Search for the word "false" in the entries. Each line that holds it should be copied.

▶ _Dataset records_:

★ ★ ★ ★ ★ ★ ★

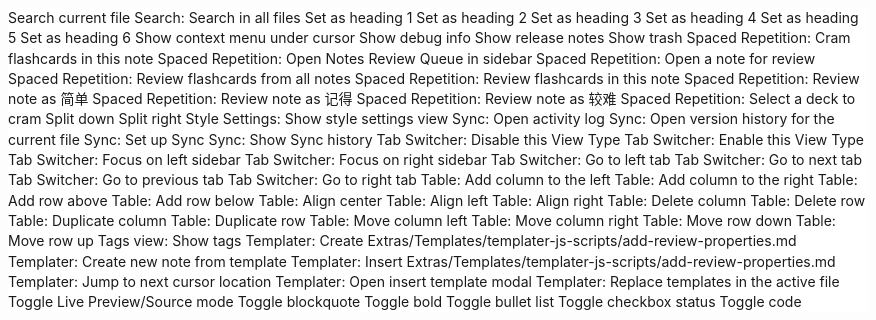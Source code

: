 Search current file
Search: Search in all files
Set as heading 1
Set as heading 2
Set as heading 3
Set as heading 4
Set as heading 5
Set as heading 6
Show context menu under cursor
Show debug info
Show release notes
Show trash
Spaced Repetition: Cram flashcards in this note
Spaced Repetition: Open Notes Review Queue in sidebar
Spaced Repetition: Open a note for review
Spaced Repetition: Review flashcards from all notes
Spaced Repetition: Review flashcards in this note
Spaced Repetition: Review note as 简单
Spaced Repetition: Review note as 记得
Spaced Repetition: Review note as 较难
Spaced Repetition: Select a deck to cram
Split down
Split right
Style Settings: Show style settings view
Sync: Open activity log
Sync: Open version history for the current file
Sync: Set up Sync
Sync: Show Sync history
Tab Switcher: Disable this View Type
Tab Switcher: Enable this View Type
Tab Switcher: Focus on left sidebar
Tab Switcher: Focus on right sidebar
Tab Switcher: Go to left tab
Tab Switcher: Go to next tab
Tab Switcher: Go to previous tab
Tab Switcher: Go to right tab
Table: Add column to the left
Table: Add column to the right
Table: Add row above
Table: Add row below
Table: Align center
Table: Align left
Table: Align right
Table: Delete column
Table: Delete row
Table: Duplicate column
Table: Duplicate row
Table: Move column left
Table: Move column right
Table: Move row down
Table: Move row up
Tags view: Show tags
Templater: Create Extras/Templates/templater-js-scripts/add-review-properties.md
Templater: Create new note from template
Templater: Insert Extras/Templates/templater-js-scripts/add-review-properties.md
Templater: Jump to next cursor location
Templater: Open insert template modal
Templater: Replace templates in the active file
Toggle Live Preview/Source mode
Toggle blockquote
Toggle bold
Toggle bullet list
Toggle checkbox status
Toggle code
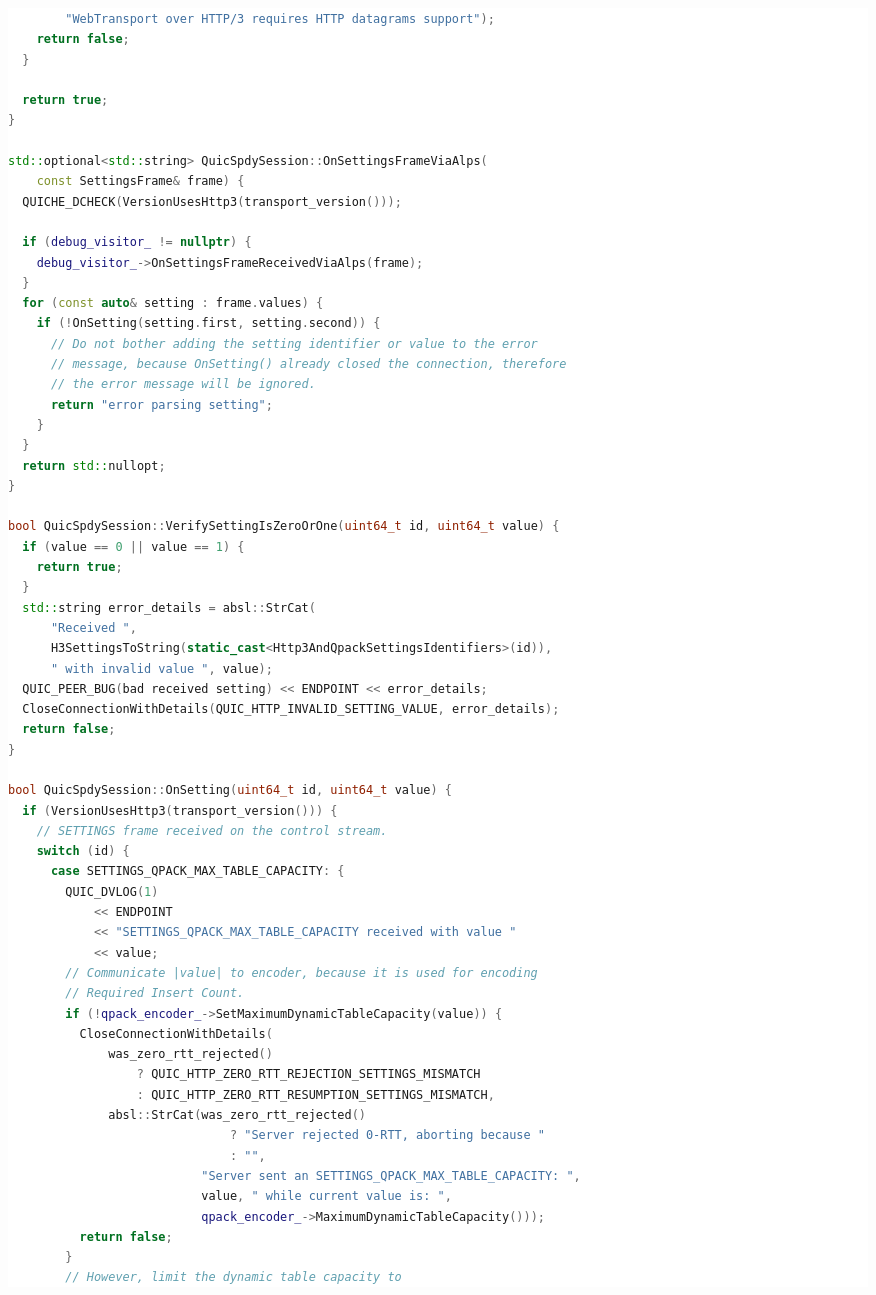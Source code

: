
 ```cpp
        "WebTransport over HTTP/3 requires HTTP datagrams support");
    return false;
  }

  return true;
}

std::optional<std::string> QuicSpdySession::OnSettingsFrameViaAlps(
    const SettingsFrame& frame) {
  QUICHE_DCHECK(VersionUsesHttp3(transport_version()));

  if (debug_visitor_ != nullptr) {
    debug_visitor_->OnSettingsFrameReceivedViaAlps(frame);
  }
  for (const auto& setting : frame.values) {
    if (!OnSetting(setting.first, setting.second)) {
      // Do not bother adding the setting identifier or value to the error
      // message, because OnSetting() already closed the connection, therefore
      // the error message will be ignored.
      return "error parsing setting";
    }
  }
  return std::nullopt;
}

bool QuicSpdySession::VerifySettingIsZeroOrOne(uint64_t id, uint64_t value) {
  if (value == 0 || value == 1) {
    return true;
  }
  std::string error_details = absl::StrCat(
      "Received ",
      H3SettingsToString(static_cast<Http3AndQpackSettingsIdentifiers>(id)),
      " with invalid value ", value);
  QUIC_PEER_BUG(bad received setting) << ENDPOINT << error_details;
  CloseConnectionWithDetails(QUIC_HTTP_INVALID_SETTING_VALUE, error_details);
  return false;
}

bool QuicSpdySession::OnSetting(uint64_t id, uint64_t value) {
  if (VersionUsesHttp3(transport_version())) {
    // SETTINGS frame received on the control stream.
    switch (id) {
      case SETTINGS_QPACK_MAX_TABLE_CAPACITY: {
        QUIC_DVLOG(1)
            << ENDPOINT
            << "SETTINGS_QPACK_MAX_TABLE_CAPACITY received with value "
            << value;
        // Communicate |value| to encoder, because it is used for encoding
        // Required Insert Count.
        if (!qpack_encoder_->SetMaximumDynamicTableCapacity(value)) {
          CloseConnectionWithDetails(
              was_zero_rtt_rejected()
                  ? QUIC_HTTP_ZERO_RTT_REJECTION_SETTINGS_MISMATCH
                  : QUIC_HTTP_ZERO_RTT_RESUMPTION_SETTINGS_MISMATCH,
              absl::StrCat(was_zero_rtt_rejected()
                               ? "Server rejected 0-RTT, aborting because "
                               : "",
                           "Server sent an SETTINGS_QPACK_MAX_TABLE_CAPACITY: ",
                           value, " while current value is: ",
                           qpack_encoder_->MaximumDynamicTableCapacity()));
          return false;
        }
        // However, limit the dynamic table capacity to
```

★ ★ ★ ★ ★ ★ ★

▶ _Exercise response_:
    return false;
  return false;
          return false;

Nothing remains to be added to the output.